Se lo dedica. Las olas se levantan ante ella; cuando son pequeñas y no han roto aún se encarama sobre ellas, y en la parte alta ve el mar, ve las olas que se aproximan en líneas que siguen llegando una tras otra, bajas y sin formar. A veces distingue que una será mayor, y para cuando repara en ello, los demás nadadores, puesto que ya son una docena, nadan con alma hacia afuera para alcanzarla antes de romper, y si lo hacen, montan la ola sobre un costado, al frente de la parte rota mientras se desplaza a izquierda o derecha, los rostro empapados vueltos de modo que encaren la ola que se alza al frente de su movimiento. Entiende que sus cuerpos actúan como tablas de surf. Unos pocos jinetes de las olas llevan bajo el pecho tablas pequeñas de gomaespuma. Se saludan con risotadas mientras las montan, y cuando la rompiente cierra sobre ellos desaparecen en la ola, y cuando vuelve a verlos ya nadan de vuelta para tomar la siguiente.

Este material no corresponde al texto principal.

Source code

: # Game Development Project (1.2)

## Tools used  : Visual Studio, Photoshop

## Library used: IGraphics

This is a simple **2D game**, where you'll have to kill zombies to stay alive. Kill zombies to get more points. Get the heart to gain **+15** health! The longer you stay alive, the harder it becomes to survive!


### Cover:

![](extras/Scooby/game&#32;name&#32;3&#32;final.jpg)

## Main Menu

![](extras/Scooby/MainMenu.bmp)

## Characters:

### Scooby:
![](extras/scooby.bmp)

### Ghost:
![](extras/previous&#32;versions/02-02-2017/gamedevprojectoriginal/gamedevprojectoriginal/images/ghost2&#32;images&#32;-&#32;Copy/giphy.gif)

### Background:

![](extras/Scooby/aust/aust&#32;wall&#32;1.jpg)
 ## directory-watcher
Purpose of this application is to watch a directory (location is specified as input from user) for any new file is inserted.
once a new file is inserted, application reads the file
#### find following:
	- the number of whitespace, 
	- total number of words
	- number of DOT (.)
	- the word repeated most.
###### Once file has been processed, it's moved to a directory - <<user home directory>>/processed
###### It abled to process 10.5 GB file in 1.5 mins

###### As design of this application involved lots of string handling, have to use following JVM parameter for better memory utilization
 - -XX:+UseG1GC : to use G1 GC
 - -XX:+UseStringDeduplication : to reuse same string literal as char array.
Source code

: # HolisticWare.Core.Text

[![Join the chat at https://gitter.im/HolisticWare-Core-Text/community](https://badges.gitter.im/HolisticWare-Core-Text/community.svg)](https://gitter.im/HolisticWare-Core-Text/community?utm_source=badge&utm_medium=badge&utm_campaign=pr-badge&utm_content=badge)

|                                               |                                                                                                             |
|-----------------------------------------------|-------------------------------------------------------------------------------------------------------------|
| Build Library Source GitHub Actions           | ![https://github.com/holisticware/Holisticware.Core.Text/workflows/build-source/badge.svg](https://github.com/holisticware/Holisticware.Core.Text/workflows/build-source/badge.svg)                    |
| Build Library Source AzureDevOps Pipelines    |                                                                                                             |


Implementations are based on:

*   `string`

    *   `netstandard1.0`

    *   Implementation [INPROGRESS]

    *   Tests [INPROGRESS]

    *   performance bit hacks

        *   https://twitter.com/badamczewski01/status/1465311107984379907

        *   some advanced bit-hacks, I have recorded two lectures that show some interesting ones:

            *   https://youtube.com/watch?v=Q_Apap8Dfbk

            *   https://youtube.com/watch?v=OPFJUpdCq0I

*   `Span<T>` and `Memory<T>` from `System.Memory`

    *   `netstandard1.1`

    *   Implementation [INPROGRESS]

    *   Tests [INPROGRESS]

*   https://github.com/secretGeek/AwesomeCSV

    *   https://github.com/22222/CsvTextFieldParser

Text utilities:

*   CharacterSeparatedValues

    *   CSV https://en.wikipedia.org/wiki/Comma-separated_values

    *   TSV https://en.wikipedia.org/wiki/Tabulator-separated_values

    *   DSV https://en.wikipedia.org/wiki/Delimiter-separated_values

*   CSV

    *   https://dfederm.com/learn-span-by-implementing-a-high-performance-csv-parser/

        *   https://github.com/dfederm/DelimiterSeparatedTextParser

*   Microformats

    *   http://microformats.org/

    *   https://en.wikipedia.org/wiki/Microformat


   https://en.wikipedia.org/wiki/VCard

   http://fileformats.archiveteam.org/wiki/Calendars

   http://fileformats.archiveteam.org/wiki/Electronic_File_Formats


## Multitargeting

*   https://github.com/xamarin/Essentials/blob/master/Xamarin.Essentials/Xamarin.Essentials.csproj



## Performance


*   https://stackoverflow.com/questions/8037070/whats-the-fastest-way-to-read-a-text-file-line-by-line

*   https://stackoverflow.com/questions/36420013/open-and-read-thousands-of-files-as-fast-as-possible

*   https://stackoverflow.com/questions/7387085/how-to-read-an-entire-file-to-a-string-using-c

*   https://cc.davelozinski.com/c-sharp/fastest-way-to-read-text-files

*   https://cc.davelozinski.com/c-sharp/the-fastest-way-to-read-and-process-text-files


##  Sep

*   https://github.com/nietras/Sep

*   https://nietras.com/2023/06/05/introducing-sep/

En lo alto de la ola, levantada por ella; atraviesa la pared traslúcida iluminada por el sol de agua que la corona, cae sobre el pecho en la parte posterior azul. Kaya estaba en lo cierto; de por sí esa es una sensación magnífica. Pierde el miedo, se libra de él con cada salto, con cada caída. Encaramada por la ola, cae; y otra vez, y otra y otra. Agua salada en los labios. El susurro y el siseo y el estampido que la rodea, el agua sobre el agua. No es necesario hablar con nadie, ni pensar. El sol prende un cuadrante entero del cielo, ¡imposible levantar la vista hacia allí! El mar tiene tan buen sabor, no es como la sangre, es limpio y frío y salado, pero más agradable que salado. Como si fuera agua de verdad.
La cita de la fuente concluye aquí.